The first time a ship genuinely frightened me was off the Cotentin at two in the morning. A cluster of white lights had sat on the same bearing for ten minutes, which is the one thing a sailor never wants to see, and I had convinced myself it was a fishing boat working a slow box. It was a coaster doing fourteen knots straight at us. We tacked, it passed half a mile clear, and I spent the rest of the watch furious at how close I had let it get by misreading a few lamps in the dark.
That is the heart of night collision avoidance. It is not about heroics, it is about reading lights correctly and acting early. The French coast adds its own pressures: dense ferry routes, big trawler fleets that ignore your right of way, and traffic separation schemes that funnel everything afloat into the same few miles of water.
Read the lights before you read the radar
The international rules of the road (the COLREGs) set the whole framework, and France applies them exactly as the UK does. Rule 20 says lights run from sunset to sunrise and in any restricted visibility, fog or heavy rain included, even in daylight. There is no French exception, no local fudge.
What changes by night is your information. You lose the hull, the rig, the bow wave. You have coloured lamps and their arrangement, and that is the language you must be fluent in.
The visibility ranges built into Rule 22 tell you how far off you should expect to see something. A vessel over 50 metres shows a masthead light visible at 6 nautical miles, its sidelights and sternlight at 3. A boat between 12 and 50 metres shows a masthead at 5 miles (3 miles if under 20 metres) and the rest at 2. Your own little ship under 12 metres need only show lights visible at 2 miles, sidelights at 1. So the maths is brutal: a ship can see you barely a mile off while you see it at six. You are almost always the one who must give way in practice, whatever the rule book says about who is stand-on.
A few light patterns are worth burning into memory because they recur constantly off France:
- Two white masthead lights, the after one higher, means a power-driven vessel over 50 metres. The vertical gap and which is higher tells you its aspect.
- A green over white pair shows a vessel trawling. They turn unpredictably, tow long warps, and frequently do not keep watch on you.
- Red over red, "red over red, the skipper is dead", marks a vessel not under command. Stay well clear.
- A single steady light low to the water that you cannot resolve into a pattern is often a small fishing boat or a moored craft. Treat it as a hazard until proven otherwise.
The traps off France after dark
Ferries are the big one. The Channel ports, Calais, Dunkerque, Cherbourg, Roscoff, Saint-Malo, all pump out high-speed craft and conventional ferries on tight schedules. A fast ferry closing at 25 knots eats a mile every two and a half minutes. If you spot one at three miles you have under eight minutes, and your alteration must be obvious from her bridge, not a gentle ten degrees she will never notice.

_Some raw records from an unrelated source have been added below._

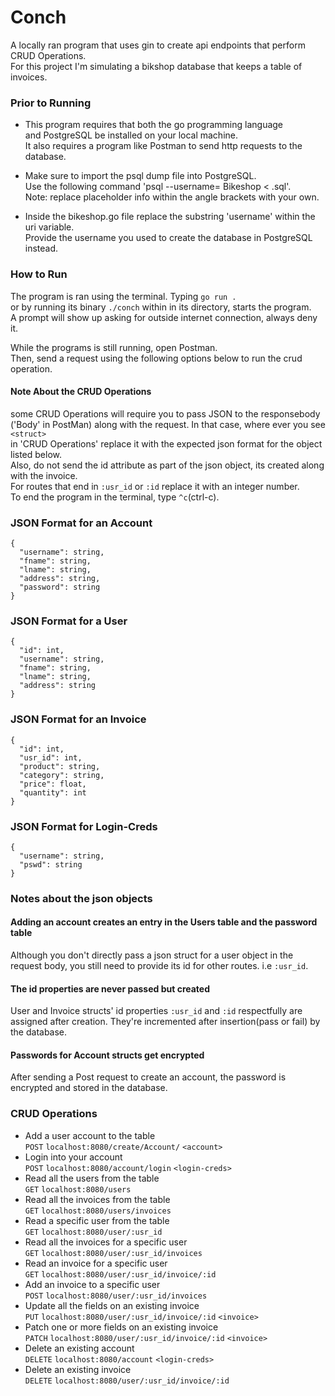 # Conch

A locally ran program that uses gin to create api endpoints that perform CRUD Operations.<br>
For this project I'm simulating a bikshop database that keeps a table of invoices.

### Prior to Running

* This program requires that both the go programming language<br>
  and PostgreSQL be installed on your local machine.<br>
  It also  requires a program like Postman to send http requests 
  to the database.

* Make sure to import the psql dump file into PostgreSQL.<br>
  Use the following command 'psql --username=<username> Bikeshop <  <filename>.sql'. <br>
  Note: replace placeholder info within the angle brackets with your own.

* Inside the bikeshop.go file replace the substring 'username' within the uri variable. <br>
  Provide the username you used to create the database in PostgreSQL instead.

### How to Run

The program is ran using the terminal. Typing `go run .`<br> 
or by running its binary `./conch` within in its directory, starts the program.<br>
A prompt will show up asking for outside internet connection, always deny it.

While the programs is still running, open Postman.<br>
Then, send a request using the following options below to run the crud operation.

#### Note About the CRUD Operations
some CRUD Operations will require you to pass JSON to the responsebody<br>
('Body' in PostMan) along with the request. In that case, where ever you see `<struct>`<br> 
in 'CRUD Operations' replace it with the expected json format for the object listed below.<br>
Also, do not send the id attribute as part of the json object, its created along with the invoice.<br> 
For routes that end in `:usr_id` or `:id` replace it with an integer number.<br>
To end the program in the terminal, type `^c`(ctrl-c).

### JSON Format for an Account
```
{
  "username": string,
  "fname": string,
  "lname": string,
  "address": string,
  "password": string
}
```

### JSON Format for a User
```
{ 
  "id": int,
  "username": string,
  "fname": string,
  "lname": string,
  "address": string
}
```

### JSON Format for an Invoice
```
{
  "id": int,
  "usr_id": int,
  "product": string,
  "category": string,
  "price": float,
  "quantity": int
}
```

### JSON Format for Login-Creds
```
{
  "username": string,
  "pswd": string
}
```
### Notes about the json objects

#### Adding an account creates an entry in the Users table and the password table
Although you don't directly pass a json struct for a user object in the request body, 
you still need to provide its id for other routes. i.e `:usr_id`.

#### The id properties are never passed but created 
User and Invoice structs' id properties `:usr_id` and `:id` respectfully are assigned after creation.
They're incremented after insertion(pass or fail) by the database.

#### Passwords for Account structs get encrypted
After sending a Post request to create an account,
the password is encrypted and stored in the database.


### CRUD Operations
* Add a user account to the table<br>
   `POST` `localhost:8080/create/Account/` `<account>`
* Login into your account<br>
   `POST` `localhost:8080/account/login` `<login-creds>`
* Read all the users from the table<br>
   `GET` `localhost:8080/users`
* Read all the invoices from the table<br>
   `GET` `localhost:8080/users/invoices`
* Read a specific user from the table<br>
   `GET` `localhost:8080/user/:usr_id`
* Read all the invoices for a specific user<br>
   `GET` `localhost:8080/user/:usr_id/invoices`
* Read an invoice for a specific user<br>
   `GET` `localhost:8080/user/:usr_id/invoice/:id`
* Add an invoice to a specific user<br>
   `POST` `localhost:8080/user/:usr_id/invoices`
* Update all the fields on an existing invoice<br>
   `PUT` `localhost:8080/user/:usr_id/invoice/:id` `<invoice>`
* Patch one or more fields on an existing invoice<br>
   `PATCH` `localhost:8080/user/:usr_id/invoice/:id` `<invoice>`
* Delete an existing account<br>
   `DELETE` `localhost:8080/account` `<login-creds>`
* Delete an existing invoice<br>
   `DELETE` `localhost:8080/user/:usr_id/invoice/:id`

Trawler fleets are the second trap, especially in the Bay of Biscay and off south Brittany. They work in clusters, lit up like a town, and a green-over-white trawling vessel has limited ability to manoeuvre when its gear is down. Do not assume one will give way just because you are under sail. Plot a course around the whole fleet rather than threading it.
Third, the traffic separation schemes. The Dover Strait is the busiest in the world, and the Casquets and Ushant schemes off the Channel Islands and western Brittany carry constant heavy shipping. Cross a lane on a heading as near 90 degrees to the traffic flow as you can manage, do it promptly, and never loiter. If you are unsure how the inshore zones and reporting work, read up on the commercial shipping in French approaches before you go near them.
AIS helps, then it lies to you
I would not cross the Channel at night now without an AIS receiver, ideally a transponder so the big ships see me too. Seeing a name, a CPA and a TCPA on the plotter takes a lot of the guesswork out of that "is it on a steady bearing" question.
But AIS has gaps that bite at night. Small fishing boats often carry nothing. Some switch off near fishing grounds. The data updates on intervals, so a fast-manoeuvring vessel can be reported on an old heading. And there is a nasty habit of staring at the screen instead of out of the window. The lights are the truth; AIS is a useful hint. When the two disagree, believe your eyes and the bearing.
If a contact worries you, the cleanest fix is to talk. A short call on VHF 16, "ship in position [X], this is the yacht on your port bow, do you see me, over", resolves more close encounters than any clever helm work. If you are unsure of the protocol or the channels the French coastguard monitors, the guide to contacting the French coastguard on VHF covers who is listening and where. Should it ever escalate, knowing the distress and safety call procedure in France cold means you are not fumbling with the radio while a bow looms.
Watchkeeping that actually works
The collision I nearly had came from a lazy watch, not a missing rule. A proper night watch is a discipline:
- Take a compass bearing of any light that appears, then take it again two or three minutes later. Constant bearing, decreasing range is the collision signature. Burn that phrase in.
- Scan in sectors, sweep the whole horizon every few minutes, do not lock onto the interesting light and lose the quiet one creeping up astern.
- Protect your night vision. Red instruments, dimmed plotter, no white torches in the cockpit. It takes 20 minutes to recover full dark adaption and one careless cabin light to wreck it.
- Keep watches short. Two hours is plenty when you are tired. A fresh pair of eyes beats an exhausted veteran every time.
I also rig everything I might need before dark while my hands are warm and my brain works: torch clipped on, harness on in any sea, the radio mic where I can reach it, a paper note of the relevant CROSS and the nearest port. Sorting your night sailing equipment for the French coast at dusk, not at midnight in a squall, is half the battle.
One more habit worth keeping is a plan for the moment a contact will not resolve. If a steady bearing persists and the other vessel shows no sign of altering, do not wait politely for the rules to be honoured. Make a bold, early, obvious change of course, ideally a substantial alteration to starboard that shows the other bridge a clear new aspect, and do it while you still have sea room. A small yacht that turns hard and early is far safer than one that holds its rights into a converging bow. The rules decide who pays afterwards; they do not stop steel.
The honest summary
Most collisions near misses I have had came down to seeing something late or reading it wrong, never to the rules being ambiguous. Off France the volume of traffic simply punishes that harder. Learn the light patterns until they are automatic, take real bearings rather than eyeballing, treat AIS as an assistant and not an oracle, and talk to anything that worries you. Do those four things and the French coast at night becomes one of the great pleasures of cruising rather than the thing that keeps you below pretending to sleep.